Same Sex Marriage

The Church of England has been divided on the issue of SAME SEX MARRIAGE for a long time, with the issue threatening to split the global Anglican community. This week the Church’s General Synod has voted to allow blessings of same sex relationships but retains its ban on marriage services.

There is a glaring, unacknowledged historical fact missing here, which is that – far from being an innovation – soul unions between same sex couples were actually a feature of European life for thousands of years, even until relatively recent times.

ANAM CARA

A person without a soul friend is like a body without a head.” Celtic saying

Aristotle recorded that the Celtic people “hold in honour passionate friendships (synousia) between men”, he was the first classical writer to mention loving relationships between men among the Celtic people, in Politics, 4th century BCE. He calls it synousia.

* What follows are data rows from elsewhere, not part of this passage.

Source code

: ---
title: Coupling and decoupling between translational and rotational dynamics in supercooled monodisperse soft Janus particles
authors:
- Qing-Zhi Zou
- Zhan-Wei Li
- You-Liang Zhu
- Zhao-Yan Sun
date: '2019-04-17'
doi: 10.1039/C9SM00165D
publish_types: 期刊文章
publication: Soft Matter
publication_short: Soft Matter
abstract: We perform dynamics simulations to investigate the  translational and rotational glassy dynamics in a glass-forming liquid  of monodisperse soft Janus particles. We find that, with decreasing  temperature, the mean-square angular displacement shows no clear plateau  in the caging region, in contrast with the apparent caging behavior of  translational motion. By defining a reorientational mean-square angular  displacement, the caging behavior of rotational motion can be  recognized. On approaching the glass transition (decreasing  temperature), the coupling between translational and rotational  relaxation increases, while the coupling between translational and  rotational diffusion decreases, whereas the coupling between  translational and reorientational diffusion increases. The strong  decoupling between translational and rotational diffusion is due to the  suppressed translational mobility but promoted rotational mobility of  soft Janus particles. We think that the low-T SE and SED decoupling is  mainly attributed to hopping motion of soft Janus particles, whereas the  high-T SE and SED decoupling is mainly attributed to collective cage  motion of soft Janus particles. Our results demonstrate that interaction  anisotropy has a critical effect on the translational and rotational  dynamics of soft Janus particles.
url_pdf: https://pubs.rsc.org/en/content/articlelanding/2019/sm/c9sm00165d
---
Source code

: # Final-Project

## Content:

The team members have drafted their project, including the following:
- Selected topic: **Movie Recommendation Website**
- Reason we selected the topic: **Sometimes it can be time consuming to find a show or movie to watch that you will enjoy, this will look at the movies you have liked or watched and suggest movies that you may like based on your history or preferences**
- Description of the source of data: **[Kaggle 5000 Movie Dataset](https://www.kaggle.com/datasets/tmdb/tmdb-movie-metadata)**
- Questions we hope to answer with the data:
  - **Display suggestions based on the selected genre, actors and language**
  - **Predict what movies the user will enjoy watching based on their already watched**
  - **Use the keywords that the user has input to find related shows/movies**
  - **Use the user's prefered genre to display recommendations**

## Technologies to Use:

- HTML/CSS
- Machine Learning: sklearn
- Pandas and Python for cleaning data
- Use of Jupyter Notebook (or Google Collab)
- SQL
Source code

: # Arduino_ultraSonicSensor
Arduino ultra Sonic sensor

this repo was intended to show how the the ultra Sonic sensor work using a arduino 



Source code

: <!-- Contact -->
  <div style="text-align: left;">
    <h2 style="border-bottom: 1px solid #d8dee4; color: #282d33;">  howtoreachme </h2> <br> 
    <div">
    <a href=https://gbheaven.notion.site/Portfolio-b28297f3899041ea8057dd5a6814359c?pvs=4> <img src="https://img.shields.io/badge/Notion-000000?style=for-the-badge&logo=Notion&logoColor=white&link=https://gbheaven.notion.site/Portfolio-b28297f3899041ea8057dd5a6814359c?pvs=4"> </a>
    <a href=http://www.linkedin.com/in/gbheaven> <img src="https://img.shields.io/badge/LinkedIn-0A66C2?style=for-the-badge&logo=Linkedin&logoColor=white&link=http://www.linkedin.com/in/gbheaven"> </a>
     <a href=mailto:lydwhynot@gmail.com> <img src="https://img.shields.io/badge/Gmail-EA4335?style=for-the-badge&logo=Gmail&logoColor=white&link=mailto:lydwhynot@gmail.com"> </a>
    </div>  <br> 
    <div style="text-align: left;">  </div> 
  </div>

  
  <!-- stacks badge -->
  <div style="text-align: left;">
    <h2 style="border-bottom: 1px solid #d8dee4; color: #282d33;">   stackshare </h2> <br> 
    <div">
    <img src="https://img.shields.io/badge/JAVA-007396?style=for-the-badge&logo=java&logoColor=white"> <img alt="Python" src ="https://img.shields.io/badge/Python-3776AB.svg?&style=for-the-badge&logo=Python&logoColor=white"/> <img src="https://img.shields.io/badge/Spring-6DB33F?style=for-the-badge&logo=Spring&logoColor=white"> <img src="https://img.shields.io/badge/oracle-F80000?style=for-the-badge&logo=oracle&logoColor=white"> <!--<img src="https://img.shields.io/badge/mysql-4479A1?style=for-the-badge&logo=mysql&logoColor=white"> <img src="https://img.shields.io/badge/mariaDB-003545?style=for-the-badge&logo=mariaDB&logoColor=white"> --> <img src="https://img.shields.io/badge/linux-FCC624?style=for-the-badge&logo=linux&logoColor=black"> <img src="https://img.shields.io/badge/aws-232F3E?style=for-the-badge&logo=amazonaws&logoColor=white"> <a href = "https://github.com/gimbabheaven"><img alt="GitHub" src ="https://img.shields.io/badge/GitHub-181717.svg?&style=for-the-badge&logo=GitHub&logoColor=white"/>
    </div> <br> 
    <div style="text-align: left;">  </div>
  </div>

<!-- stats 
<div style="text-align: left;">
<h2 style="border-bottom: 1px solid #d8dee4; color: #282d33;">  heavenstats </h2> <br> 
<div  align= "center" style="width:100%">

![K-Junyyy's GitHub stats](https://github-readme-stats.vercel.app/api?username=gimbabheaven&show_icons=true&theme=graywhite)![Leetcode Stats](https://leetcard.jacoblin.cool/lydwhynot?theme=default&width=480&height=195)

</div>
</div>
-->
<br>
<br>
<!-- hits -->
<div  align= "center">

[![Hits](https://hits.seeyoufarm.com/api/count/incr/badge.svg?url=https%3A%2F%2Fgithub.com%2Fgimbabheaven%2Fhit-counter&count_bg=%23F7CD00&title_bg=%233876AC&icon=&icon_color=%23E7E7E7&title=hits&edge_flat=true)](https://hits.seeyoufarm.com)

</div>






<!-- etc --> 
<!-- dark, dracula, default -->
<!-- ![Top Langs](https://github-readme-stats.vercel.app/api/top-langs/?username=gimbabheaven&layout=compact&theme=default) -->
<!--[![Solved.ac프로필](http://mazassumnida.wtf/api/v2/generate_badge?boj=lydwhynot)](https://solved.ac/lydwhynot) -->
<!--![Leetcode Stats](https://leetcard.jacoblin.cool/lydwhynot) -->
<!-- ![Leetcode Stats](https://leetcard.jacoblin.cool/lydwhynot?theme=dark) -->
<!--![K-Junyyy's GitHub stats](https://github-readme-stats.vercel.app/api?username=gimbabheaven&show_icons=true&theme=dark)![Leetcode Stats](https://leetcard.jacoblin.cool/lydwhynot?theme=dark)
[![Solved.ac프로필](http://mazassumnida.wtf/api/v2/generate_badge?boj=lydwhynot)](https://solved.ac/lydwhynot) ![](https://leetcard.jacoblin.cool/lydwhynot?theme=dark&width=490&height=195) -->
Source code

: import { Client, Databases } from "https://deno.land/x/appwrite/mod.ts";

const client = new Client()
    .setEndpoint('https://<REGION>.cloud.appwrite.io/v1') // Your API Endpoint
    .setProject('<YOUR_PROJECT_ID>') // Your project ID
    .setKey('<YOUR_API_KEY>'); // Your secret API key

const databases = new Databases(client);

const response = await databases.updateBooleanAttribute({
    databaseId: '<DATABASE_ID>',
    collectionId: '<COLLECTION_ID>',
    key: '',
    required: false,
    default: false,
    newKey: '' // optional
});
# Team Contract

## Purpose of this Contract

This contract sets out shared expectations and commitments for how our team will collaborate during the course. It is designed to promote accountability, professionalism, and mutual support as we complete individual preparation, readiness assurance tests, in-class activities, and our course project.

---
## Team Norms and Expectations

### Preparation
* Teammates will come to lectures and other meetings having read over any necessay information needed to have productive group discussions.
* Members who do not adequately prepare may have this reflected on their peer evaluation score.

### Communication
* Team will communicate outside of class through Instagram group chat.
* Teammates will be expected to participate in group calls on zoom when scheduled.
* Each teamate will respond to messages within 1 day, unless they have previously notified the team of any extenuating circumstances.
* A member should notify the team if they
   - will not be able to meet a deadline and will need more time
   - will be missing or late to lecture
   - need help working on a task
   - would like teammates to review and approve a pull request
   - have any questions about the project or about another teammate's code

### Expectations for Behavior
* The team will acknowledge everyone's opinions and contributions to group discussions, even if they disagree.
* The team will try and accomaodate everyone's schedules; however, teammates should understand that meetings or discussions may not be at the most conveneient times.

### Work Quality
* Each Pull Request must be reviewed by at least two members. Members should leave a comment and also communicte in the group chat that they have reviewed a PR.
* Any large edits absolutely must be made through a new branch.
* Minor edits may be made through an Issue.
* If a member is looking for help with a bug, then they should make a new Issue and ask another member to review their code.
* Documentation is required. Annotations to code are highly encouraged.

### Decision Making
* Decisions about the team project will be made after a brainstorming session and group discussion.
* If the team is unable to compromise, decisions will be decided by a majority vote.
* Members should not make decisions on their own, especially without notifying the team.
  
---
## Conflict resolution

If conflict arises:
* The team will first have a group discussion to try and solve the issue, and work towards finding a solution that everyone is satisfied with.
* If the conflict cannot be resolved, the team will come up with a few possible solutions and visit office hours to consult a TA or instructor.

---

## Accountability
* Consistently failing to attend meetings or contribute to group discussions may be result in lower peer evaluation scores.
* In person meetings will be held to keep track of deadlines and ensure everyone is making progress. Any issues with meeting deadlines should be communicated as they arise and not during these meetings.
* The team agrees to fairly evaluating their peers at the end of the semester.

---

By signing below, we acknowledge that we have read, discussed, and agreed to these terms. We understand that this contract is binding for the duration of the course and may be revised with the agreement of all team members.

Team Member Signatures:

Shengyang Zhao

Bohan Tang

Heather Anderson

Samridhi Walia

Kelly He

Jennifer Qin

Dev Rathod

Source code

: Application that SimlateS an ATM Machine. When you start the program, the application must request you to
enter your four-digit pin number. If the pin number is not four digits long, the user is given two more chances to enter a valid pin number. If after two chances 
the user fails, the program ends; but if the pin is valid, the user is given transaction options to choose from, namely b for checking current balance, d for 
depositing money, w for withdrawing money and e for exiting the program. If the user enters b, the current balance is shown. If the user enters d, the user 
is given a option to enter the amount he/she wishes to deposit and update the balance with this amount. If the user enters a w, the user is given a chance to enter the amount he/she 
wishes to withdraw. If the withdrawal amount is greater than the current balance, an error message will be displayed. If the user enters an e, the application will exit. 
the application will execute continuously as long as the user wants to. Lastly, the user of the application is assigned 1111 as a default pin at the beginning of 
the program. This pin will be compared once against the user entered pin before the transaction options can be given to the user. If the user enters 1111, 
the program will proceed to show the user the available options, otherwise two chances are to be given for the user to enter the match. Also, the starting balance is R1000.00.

The statement comes while he is arguing for the inclusion of women in politics, because when excluded they exert their influence over their husbands:

The inevitable result is that in such a state wealth is highly esteemed, especially if the men are dominated by the women as it is with most military and warlike cultures, except the Celts and certain other groups who hold in honour passionate friendships (synousia) between men”.

This line has also been translated from the ancient Greek as: ‘openly approve of sexual relations between men.’ He also mentions Scythians, Persians and Thracians as feeling the same.

500 years later, Ardaisan of Edessa wrote in the 2nd century CE that:

“In the countries of the north — in the lands of the Germans and those of their neighbors, handsome [noble] young men assume the role of wives [women] towards other men, and they celebrate marriage feasts.”

Eusebius of Caesarea, wrote in the 4th century CE that “Among the Gauls, the young men marry each other (gamountai) with complete freedom. In doing this, they do not incur any reproach or blame, since this is done according to custom amongst them.”

To the early Celtic Christians, friendship continued to be a sacred encounter. It was considered a path to contemplation, a discipline to uphold, and a treasure of the highest value. Friendship and family ties were the foundation of Celtic society and sometimes associated with St Brigit is the saying “a person without an anam cara is like a body without a head.”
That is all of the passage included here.